• PROBLEM DESCRIPTION: Go through the entries below and copy each line containing the word "Integer".

Document images with source code
───

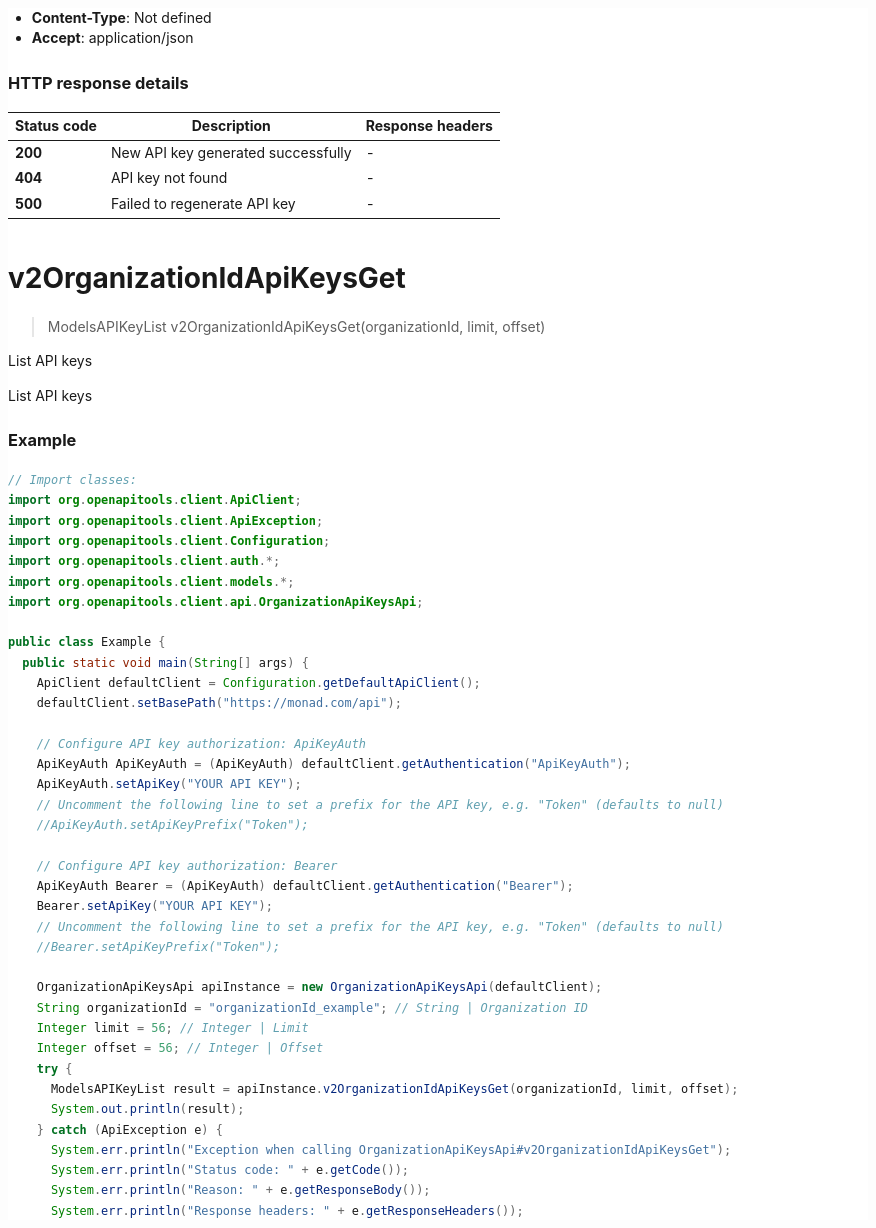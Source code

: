  - **Content-Type**: Not defined
 - **Accept**: application/json

### HTTP response details
| Status code | Description | Response headers |
|-------------|-------------|------------------|
| **200** | New API key generated successfully |  -  |
| **404** | API key not found |  -  |
| **500** | Failed to regenerate API key |  -  |

<a id="v2OrganizationIdApiKeysGet"></a>
# **v2OrganizationIdApiKeysGet**
> ModelsAPIKeyList v2OrganizationIdApiKeysGet(organizationId, limit, offset)

List API keys

List API keys

### Example
```java
// Import classes:
import org.openapitools.client.ApiClient;
import org.openapitools.client.ApiException;
import org.openapitools.client.Configuration;
import org.openapitools.client.auth.*;
import org.openapitools.client.models.*;
import org.openapitools.client.api.OrganizationApiKeysApi;

public class Example {
  public static void main(String[] args) {
    ApiClient defaultClient = Configuration.getDefaultApiClient();
    defaultClient.setBasePath("https://monad.com/api");
    
    // Configure API key authorization: ApiKeyAuth
    ApiKeyAuth ApiKeyAuth = (ApiKeyAuth) defaultClient.getAuthentication("ApiKeyAuth");
    ApiKeyAuth.setApiKey("YOUR API KEY");
    // Uncomment the following line to set a prefix for the API key, e.g. "Token" (defaults to null)
    //ApiKeyAuth.setApiKeyPrefix("Token");

    // Configure API key authorization: Bearer
    ApiKeyAuth Bearer = (ApiKeyAuth) defaultClient.getAuthentication("Bearer");
    Bearer.setApiKey("YOUR API KEY");
    // Uncomment the following line to set a prefix for the API key, e.g. "Token" (defaults to null)
    //Bearer.setApiKeyPrefix("Token");

    OrganizationApiKeysApi apiInstance = new OrganizationApiKeysApi(defaultClient);
    String organizationId = "organizationId_example"; // String | Organization ID
    Integer limit = 56; // Integer | Limit
    Integer offset = 56; // Integer | Offset
    try {
      ModelsAPIKeyList result = apiInstance.v2OrganizationIdApiKeysGet(organizationId, limit, offset);
      System.out.println(result);
    } catch (ApiException e) {
      System.err.println("Exception when calling OrganizationApiKeysApi#v2OrganizationIdApiKeysGet");
      System.err.println("Status code: " + e.getCode());
      System.err.println("Reason: " + e.getResponseBody());
      System.err.println("Response headers: " + e.getResponseHeaders());
```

───

• EXERCISE SOLUTION:
    Integer limit = 56; // Integer | Limit
    Integer offset = 56; // Integer | Offset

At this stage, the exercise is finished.